About this exercise:
Pick out all lines of the entries that include the word "gnulinux" and copy them.

---------- Material provided ----------

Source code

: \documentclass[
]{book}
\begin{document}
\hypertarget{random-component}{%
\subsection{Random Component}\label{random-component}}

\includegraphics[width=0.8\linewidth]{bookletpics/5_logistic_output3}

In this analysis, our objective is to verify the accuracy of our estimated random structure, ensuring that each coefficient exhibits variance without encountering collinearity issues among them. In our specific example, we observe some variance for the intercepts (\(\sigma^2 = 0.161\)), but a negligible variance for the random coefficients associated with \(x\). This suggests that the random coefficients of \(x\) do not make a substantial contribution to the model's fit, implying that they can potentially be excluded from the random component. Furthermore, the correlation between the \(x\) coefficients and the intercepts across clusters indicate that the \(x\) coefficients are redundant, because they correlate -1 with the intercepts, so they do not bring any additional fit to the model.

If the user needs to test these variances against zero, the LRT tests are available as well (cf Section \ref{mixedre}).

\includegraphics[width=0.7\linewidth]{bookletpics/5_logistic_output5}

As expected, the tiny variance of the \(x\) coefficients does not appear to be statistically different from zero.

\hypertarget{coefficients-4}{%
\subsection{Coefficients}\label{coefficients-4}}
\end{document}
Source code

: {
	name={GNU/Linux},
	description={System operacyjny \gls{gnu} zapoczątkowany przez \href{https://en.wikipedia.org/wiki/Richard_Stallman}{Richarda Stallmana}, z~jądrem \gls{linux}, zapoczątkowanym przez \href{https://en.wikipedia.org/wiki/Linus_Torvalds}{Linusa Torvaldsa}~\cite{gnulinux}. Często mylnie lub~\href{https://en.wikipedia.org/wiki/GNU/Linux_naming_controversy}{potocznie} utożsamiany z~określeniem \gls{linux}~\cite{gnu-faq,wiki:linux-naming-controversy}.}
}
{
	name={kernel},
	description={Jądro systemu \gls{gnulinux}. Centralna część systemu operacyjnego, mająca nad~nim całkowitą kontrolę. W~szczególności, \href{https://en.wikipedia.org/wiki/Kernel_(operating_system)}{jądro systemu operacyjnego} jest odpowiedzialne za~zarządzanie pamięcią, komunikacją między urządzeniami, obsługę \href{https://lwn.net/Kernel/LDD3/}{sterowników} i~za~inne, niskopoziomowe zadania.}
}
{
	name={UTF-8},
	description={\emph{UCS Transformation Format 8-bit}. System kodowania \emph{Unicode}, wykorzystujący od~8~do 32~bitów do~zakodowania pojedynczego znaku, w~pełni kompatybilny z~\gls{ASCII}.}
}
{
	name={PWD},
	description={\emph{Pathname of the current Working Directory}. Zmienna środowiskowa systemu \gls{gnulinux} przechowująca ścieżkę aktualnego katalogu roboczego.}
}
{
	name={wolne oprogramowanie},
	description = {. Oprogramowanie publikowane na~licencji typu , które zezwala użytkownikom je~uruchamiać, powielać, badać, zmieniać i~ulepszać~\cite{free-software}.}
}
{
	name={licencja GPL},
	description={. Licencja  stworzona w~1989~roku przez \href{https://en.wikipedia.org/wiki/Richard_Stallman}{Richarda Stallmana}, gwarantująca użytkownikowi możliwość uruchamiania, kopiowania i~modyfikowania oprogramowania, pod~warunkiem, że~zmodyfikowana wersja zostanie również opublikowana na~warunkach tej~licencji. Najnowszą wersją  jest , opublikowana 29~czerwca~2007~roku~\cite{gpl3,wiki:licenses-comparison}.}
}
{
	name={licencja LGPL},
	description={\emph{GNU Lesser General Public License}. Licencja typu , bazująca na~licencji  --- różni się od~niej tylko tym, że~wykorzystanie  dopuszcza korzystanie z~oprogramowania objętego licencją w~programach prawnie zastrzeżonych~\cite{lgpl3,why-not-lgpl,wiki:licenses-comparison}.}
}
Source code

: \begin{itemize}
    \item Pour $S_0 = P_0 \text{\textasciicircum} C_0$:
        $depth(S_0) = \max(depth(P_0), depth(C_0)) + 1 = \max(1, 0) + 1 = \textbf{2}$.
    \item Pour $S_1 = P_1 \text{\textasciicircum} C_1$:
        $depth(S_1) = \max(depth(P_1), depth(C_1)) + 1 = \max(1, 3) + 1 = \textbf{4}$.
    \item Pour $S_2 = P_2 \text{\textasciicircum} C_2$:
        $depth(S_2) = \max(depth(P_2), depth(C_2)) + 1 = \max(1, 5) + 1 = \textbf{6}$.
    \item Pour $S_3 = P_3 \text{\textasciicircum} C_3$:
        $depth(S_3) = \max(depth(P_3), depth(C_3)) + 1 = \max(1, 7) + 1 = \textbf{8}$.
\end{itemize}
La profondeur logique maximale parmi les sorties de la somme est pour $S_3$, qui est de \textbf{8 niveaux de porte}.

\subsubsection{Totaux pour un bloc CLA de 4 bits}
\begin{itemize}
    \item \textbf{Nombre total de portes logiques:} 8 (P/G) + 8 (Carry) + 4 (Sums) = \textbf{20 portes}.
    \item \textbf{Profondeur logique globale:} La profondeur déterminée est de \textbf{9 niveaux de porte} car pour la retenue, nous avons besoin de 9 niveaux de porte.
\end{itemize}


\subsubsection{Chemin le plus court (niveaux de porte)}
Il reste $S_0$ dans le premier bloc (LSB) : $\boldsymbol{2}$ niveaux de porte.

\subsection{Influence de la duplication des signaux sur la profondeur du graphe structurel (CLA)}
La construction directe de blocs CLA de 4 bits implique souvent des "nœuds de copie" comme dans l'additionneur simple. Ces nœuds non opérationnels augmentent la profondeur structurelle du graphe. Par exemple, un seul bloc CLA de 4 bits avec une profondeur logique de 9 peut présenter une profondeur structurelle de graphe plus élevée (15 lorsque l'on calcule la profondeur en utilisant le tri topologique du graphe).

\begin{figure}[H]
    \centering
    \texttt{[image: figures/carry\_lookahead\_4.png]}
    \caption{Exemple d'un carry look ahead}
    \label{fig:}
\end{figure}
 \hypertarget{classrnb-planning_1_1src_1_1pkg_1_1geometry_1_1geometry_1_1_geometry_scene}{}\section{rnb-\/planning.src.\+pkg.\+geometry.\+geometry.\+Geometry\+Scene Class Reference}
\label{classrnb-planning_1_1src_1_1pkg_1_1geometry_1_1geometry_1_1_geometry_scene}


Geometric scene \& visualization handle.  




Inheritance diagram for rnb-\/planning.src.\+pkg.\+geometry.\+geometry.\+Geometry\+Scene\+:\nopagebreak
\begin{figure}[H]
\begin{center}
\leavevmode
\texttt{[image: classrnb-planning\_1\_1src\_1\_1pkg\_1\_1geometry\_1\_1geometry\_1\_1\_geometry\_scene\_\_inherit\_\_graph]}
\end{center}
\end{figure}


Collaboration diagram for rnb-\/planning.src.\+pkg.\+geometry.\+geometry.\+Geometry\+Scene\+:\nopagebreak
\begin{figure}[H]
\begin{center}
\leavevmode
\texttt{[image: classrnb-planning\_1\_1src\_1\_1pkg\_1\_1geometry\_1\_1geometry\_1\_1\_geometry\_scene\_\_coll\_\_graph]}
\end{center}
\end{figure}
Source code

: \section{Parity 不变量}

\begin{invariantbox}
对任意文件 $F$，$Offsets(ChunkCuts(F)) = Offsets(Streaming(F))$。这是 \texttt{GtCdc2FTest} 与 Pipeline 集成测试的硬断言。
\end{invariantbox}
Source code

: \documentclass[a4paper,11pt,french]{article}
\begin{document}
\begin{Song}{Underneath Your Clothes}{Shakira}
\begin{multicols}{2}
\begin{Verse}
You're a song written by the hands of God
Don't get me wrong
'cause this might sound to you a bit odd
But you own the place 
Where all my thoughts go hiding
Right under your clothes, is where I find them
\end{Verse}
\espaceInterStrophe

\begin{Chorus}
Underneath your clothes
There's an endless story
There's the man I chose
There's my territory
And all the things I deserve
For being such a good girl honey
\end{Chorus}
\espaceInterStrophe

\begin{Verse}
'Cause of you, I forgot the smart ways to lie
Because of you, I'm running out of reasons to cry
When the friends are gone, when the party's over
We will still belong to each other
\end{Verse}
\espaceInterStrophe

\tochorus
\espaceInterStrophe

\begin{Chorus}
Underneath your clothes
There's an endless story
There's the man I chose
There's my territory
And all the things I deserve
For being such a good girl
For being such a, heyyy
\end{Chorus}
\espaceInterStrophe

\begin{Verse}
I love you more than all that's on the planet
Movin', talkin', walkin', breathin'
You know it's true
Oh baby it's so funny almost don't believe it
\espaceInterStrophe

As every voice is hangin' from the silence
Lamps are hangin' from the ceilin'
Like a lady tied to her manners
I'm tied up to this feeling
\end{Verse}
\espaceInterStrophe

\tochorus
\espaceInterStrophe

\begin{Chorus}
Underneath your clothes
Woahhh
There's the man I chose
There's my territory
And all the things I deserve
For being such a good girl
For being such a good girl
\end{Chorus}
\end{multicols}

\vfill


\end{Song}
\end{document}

----------

Answer to this exercise:
	description={System operacyjny \gls{gnu} zapoczątkowany przez \href{https://en.wikipedia.org/wiki/Richard_Stallman}{Richarda Stallmana}, z~jądrem \gls{linux}, zapoczątkowanym przez \href{https://en.wikipedia.org/wiki/Linus_Torvalds}{Linusa Torvaldsa}~\cite{gnulinux}. Często mylnie lub~\href{https://en.wikipedia.org/wiki/GNU/Linux_naming_controversy}{potocznie} utożsamiany z~określeniem \gls{linux}~\cite{gnu-faq,wiki:linux-naming-controversy}.}
	description={Jądro systemu \gls{gnulinux}. Centralna część systemu operacyjnego, mająca nad~nim całkowitą kontrolę. W~szczególności, \href{https://en.wikipedia.org/wiki/Kernel_(operating_system)}{jądro systemu operacyjnego} jest odpowiedzialne za~zarządzanie pamięcią, komunikacją między urządzeniami, obsługę \href{https://lwn.net/Kernel/LDD3/}{sterowników} i~za~inne, niskopoziomowe zadania.}
	description={\emph{Pathname of the current Working Directory}. Zmienna środowiskowa systemu \gls{gnulinux} przechowująca ścieżkę aktualnego katalogu roboczego.}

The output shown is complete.